/Data-Scaling-Laws

Official implementation of "Data Scaling Laws in Imitation Learning for Robotic Manipulation"

Primary LanguagePythonMIT LicenseMIT

Data Scaling Laws in Imitation Learning for Robotic Manipulation

[Project Page] [Paper] [Models] [Processed Dataset] [Raw GoPro Videos (Coming Soon)]

wild-data wild-eval

Fanqi Lin1,2,3*, Yingdong Hu1,2,3*, Pingyue Sheng1, Chuan Wen1,2,3, Jiacheng You1, Yang Gao1,2,3,

1Tsinghua University, 2Shanghai Qi Zhi Institute, 3Shanghai Artificial Intelligence Laboratory

* indicates equal contributions

🛠️ Installation

See the UMI repository for installation.

📷 Data

We release data for all four of our tasks: pour water, arrange mouse, fold towel, and unplug charger.
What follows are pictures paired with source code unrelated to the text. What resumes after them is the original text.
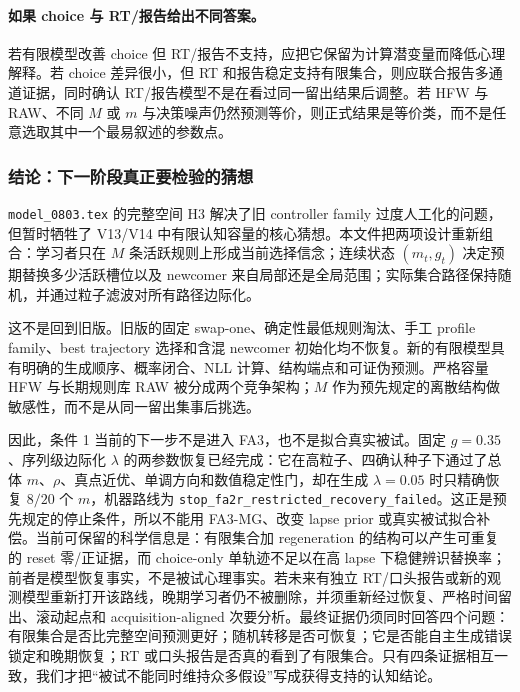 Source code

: \paragraph{如果 choice 与 RT/报告给出不同答案。}
若有限模型改善 choice 但 RT/报告不支持，应把它保留为计算潜变量而降低心理解释。若 choice 差异很小，但 RT 和报告稳定支持有限集合，则应联合报告多通道证据，同时确认 RT/报告模型不是在看过同一留出结果后调整。若 HFW 与 RAW、不同 $M$ 或 $m$ 与决策噪声仍然预测等价，则正式结果是等价类，而不是任意选取其中一个最易叙述的参数点。


\subsubsection{结论：下一阶段真正要检验的猜想}

\texttt{model\_0803.tex} 的完整空间 H3 解决了旧 controller family 过度人工化的问题，但暂时牺牲了 V13/V14 中有限认知容量的核心猜想。本文件把两项设计重新组合：学习者只在 $M$ 条活跃规则上形成当前选择信念；连续状态 $(m_t,g_t)$ 决定预期替换多少活跃槽位以及 newcomer 来自局部还是全局范围；实际集合路径保持随机，并通过粒子滤波对所有路径边际化。

这不是回到旧版。旧版的固定 swap-one、确定性最低规则淘汰、手工 profile family、best trajectory 选择和含混 newcomer 初始化均不恢复。新的有限模型具有明确的生成顺序、概率闭合、NLL 计算、结构端点和可证伪预测。严格容量 HFW 与长期规则库 RAW 被分成两个竞争架构；$M$ 作为预先规定的离散结构做敏感性，而不是从同一留出集事后挑选。

因此，条件 1 当前的下一步不是进入 FA3，也不是拟合真实被试。固定 $g=0.35$、序列级边际化 $\lambda$ 的两参数恢复已经完成：它在高粒子、四确认种子下通过了总体 $m$、$\rho$、真点近优、单调方向和数值稳定性门，却在生成 $\lambda=0.05$ 时只精确恢复 $8/20$ 个 $m$，机器路线为 \texttt{stop\_fa2r\_restricted\_recovery\_failed}。这正是预先规定的停止条件，所以不能用 FA3-MG、改变 lapse prior 或真实被试拟合补偿。当前可保留的科学信息是：有限集合加 regeneration 的结构可以产生可重复的 reset 零/正证据，而 choice-only 单轨迹不足以在高 lapse 下稳健辨识替换率；前者是模型恢复事实，不是被试心理事实。若未来有独立 RT/口头报告或新的观测模型重新打开该路线，晚期学习者仍不被删除，并须重新经过恢复、严格时间留出、滚动起点和 acquisition-aligned 次要分析。最终证据仍须同时回答四个问题：有限集合是否比完整空间预测更好；随机转移是否可恢复；它是否能自主生成错误锁定和晚期恢复；RT 或口头报告是否真的看到了有限集合。只有四条证据相互一致，我们才把“被试不能同时维持众多假设”写成获得支持的认知结论。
You can view or download all raw GoPro videos from this link (Coming Soon), and generate the dataset for training by running:

bash run_slam.sh && bash run_generate_dataset.sh

Alternatively, we provide processed dataset here, ready for direct use in training.

You can visualize the dataset with a simple script:

python visualize_dataset.py

🦾 Real-World Evaluation

For the hardware setup, please refer to the UMI repo (note: we remove the mirror from the gripper, see link).

For each task, we release a policy trained on data collected from 32 unique environment-object pairs, with 50 demonstrations per environment. These polices generalize well to any new environment and new object. You can download them from link and run real-world evaluation using:

bash eval.sh

The temporal_agg parameter in eval.sh refers to temporal ensemble strategy mentioned in our paper, enabling smoother robot actions.

Additionally, you can use the -j parameter to reset the robot arm to a fixed initial position (make sure that the initial joint configuration specified in example/eval_robots_config.yaml is safe for your robot !!!).

📊 Reproducing Data Scaling Laws

After downloading the processed dataset, you can train a policy by running:

cd train_scripts && bash <task_name>.sh

For multi-GPU training, configure your setup with accelerate config, then replace python with accelerate launch in the <task_name>.sh script. Additionally, you can speed up training without sacrificing policy performance by adding the --mixed_precision 'bf16' argument.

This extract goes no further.